Préouverture Paris : début de semaine positif

Préouverture Paris : début de semaine positif
Vue générale du Palais Brongniart, place de la bourse.

Boursier.com, publié le lundi 13 juillet 2020 à 08h30

LA TENDANCE

La tendance est à la hausse en pré-séance en Europe, alors que les places financières de la zone Asie-Pacifique ont débuté la semaine en nette progression. La Bourse de Shanghai a grimpé de 1,5% ce lundi, Tokyo progressant même de 2,2%, suivie de Seoul (+1,8%), de Taiwan (+0,95%), de Bombay (+0,90%) et de Sydney (+0,75%). Hong Kong monte de 0,8%. Au Japon, les constructeurs automobiles pointent en nette hausse, alors que, plus globalement, les espoirs de traitement du coronavirus soutiennent la tendance sur les marchés...

WALL STREET

Wall Street a terminé aussi en nette progression vendredi soir sur des informations encourageantes concernant un traitement potentiel de Gilead contre le coronavirus... Selon le laboratoire américain, son antiviral expérimental 'remdesivir' montrerait une "amélioration significative" de l'état de santé de patients atteints du Covid-19. Aidé par cette annonce, l'indice Dow Jones s'est avancé de 1,43% à 26.075 points, tandis que l'indice large S&P 500 a pris 1,05% à 3.185 pts.
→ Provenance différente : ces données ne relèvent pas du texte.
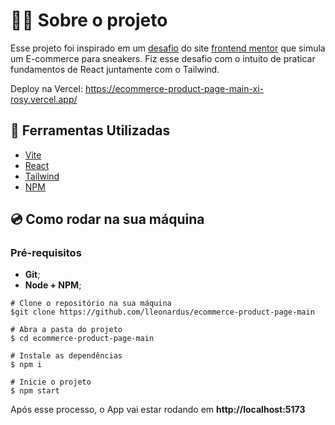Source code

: # 👨‍💻‍ Sobre o projeto

Esse projeto foi inspirado em um <a href="https://www.frontendmentor.io/challenges/ecommerce-product-page-UPsZ9MJp6" target="_blank">desafio</a>
do site <a href="https://www.frontendmentor.io" target="_blank">frontend mentor</a> que simula um E-commerce para sneakers.
Fiz esse desafio com o intuito de praticar fundamentos de React juntamente com o Tailwind.

Deploy na Vercel: https://ecommerce-product-page-main-xi-rosy.vercel.app/

## 🧰 Ferramentas Utilizadas

- <a href="https://vitejs.dev/" target="_blank">Vite</a>
- <a href="https://react.dev/" target="_blank">React</a>
- <a href="https://tailwindcss.com/" target="_blank">Tailwind</a>
- <a href="https://docs.npmjs.com/downloading-and-installing-node-js-and-npm" target="_blank">NPM</a>

## 💿 Como rodar na sua máquina

### Pré-requisitos

- **Git**;
- **Node + NPM**;

```shell
# Clone o repositório na sua máquina
$git clone https://github.com/lleonardus/ecommerce-product-page-main

# Abra a pasta do projeto
$ cd ecommerce-product-page-main

# Instale as dependências
$ npm i

# Inicie o projeto
$ npm start
```

Após esse processo, o App vai estar rodando em **http://localhost:5173**
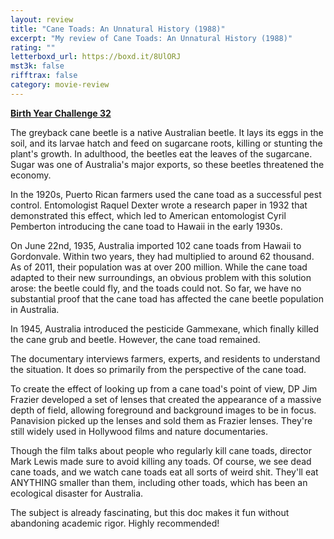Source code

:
 ```yaml
---
layout: review
title: "Cane Toads: An Unnatural History (1988)"
excerpt: "My review of Cane Toads: An Unnatural History (1988)"
rating: ""
letterboxd_url: https://boxd.it/8UlORJ
mst3k: false
rifftrax: false
category: movie-review
---
```


<b><a href="https://boxd.it/sWI7Y">Birth Year Challenge 32</a></b>

The greyback cane beetle is a native Australian beetle. It lays its eggs in the soil, and its larvae hatch and feed on sugarcane roots, killing or stunting the plant's growth. In adulthood, the beetles eat the leaves of the sugarcane. Sugar was one of Australia's major exports, so these beetles threatened the economy.

In the 1920s, Puerto Rican farmers used the cane toad as a successful pest control. Entomologist Raquel Dexter wrote a research paper in 1932 that demonstrated this effect, which led to American entomologist Cyril Pemberton introducing the cane toad to Hawaii in the early 1930s.

On June 22nd, 1935, Australia imported 102 cane toads from Hawaii to Gordonvale. Within two years, they had multiplied to around 62 thousand. As of 2011, their population was at over 200 million. While the cane toad adapted to their new surroundings, an obvious problem with this solution arose: the beetle could fly, and the toads could not. So far, we have no substantial proof that the cane toad has affected the cane beetle population in Australia.

In 1945, Australia introduced the pesticide Gammexane, which finally killed the cane grub and beetle. However, the cane toad remained.

The documentary interviews farmers, experts, and residents to understand the situation. It does so primarily from the perspective of the cane toad.

To create the effect of looking up from a cane toad's point of view, DP Jim Frazier developed a set of lenses that created the appearance of a massive depth of field, allowing foreground and background images to be in focus. Panavision picked up the lenses and sold them as Frazier lenses. They're still widely used in Hollywood films and nature documentaries.

Though the film talks about people who regularly kill cane toads, director Mark Lewis made sure to avoid killing any toads. Of course, we see dead cane toads, and we watch cane toads eat all sorts of weird shit. They'll eat ANYTHING smaller than them, including other toads, which has been an ecological disaster for Australia.

The subject is already fascinating, but this doc makes it fun without abandoning academic rigor. Highly recommended!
Le Nasdaq Composite, a battu de nouveaux records, à 10.617 pts, en progression de 0,66%.
Gilead Sciences s'est avancé de 2,2% après la publication de nouvelles données montrant l'efficacité du remdesivir, un antiviral expérimental, contre le COVID-19. La firme américaine indique que les données de l'étude de phase III montrent une réduction de 62% des taux de mortalité des patients atteints du Covid-19 soignés avec le remdesivir comparée aux soins standards.
Un peu plus tôt vendredi, les autorités sanitaires australiennes avaient approuvé l'utilisation du remdesivir comme première option de traitement pour les patients souffrant des formes les plus graves du coronavirus...

ECO ET DEVISES

Le baril de pétrole s'affiche en progression, lui aussi, en ce début de semaine, tant pour le WTI de retour à plus de 40$ que pour le Brent à 43,30$ ce matin. L'Agence internationale de l'énergie (AIE) a en effet revu à la hausse ses prévisions de demande de brut pour 2020, à 92,1 millions de barils par jour (+400.000 bpj) mais a averti que la propagation de la pandémie de COVID-19 présentait un risque pour les perspectives : "Alors que le marché du pétrole a sans aucun doute fait des progrès ... le nombre important, et dans certains pays, l'accélération des cas de COVID-19 est un rappel inquiétant que la pandémie n'est pas sous contrôle et que le risque pour nos perspectives de marché est presque certainement baissier" ont estimé les experts.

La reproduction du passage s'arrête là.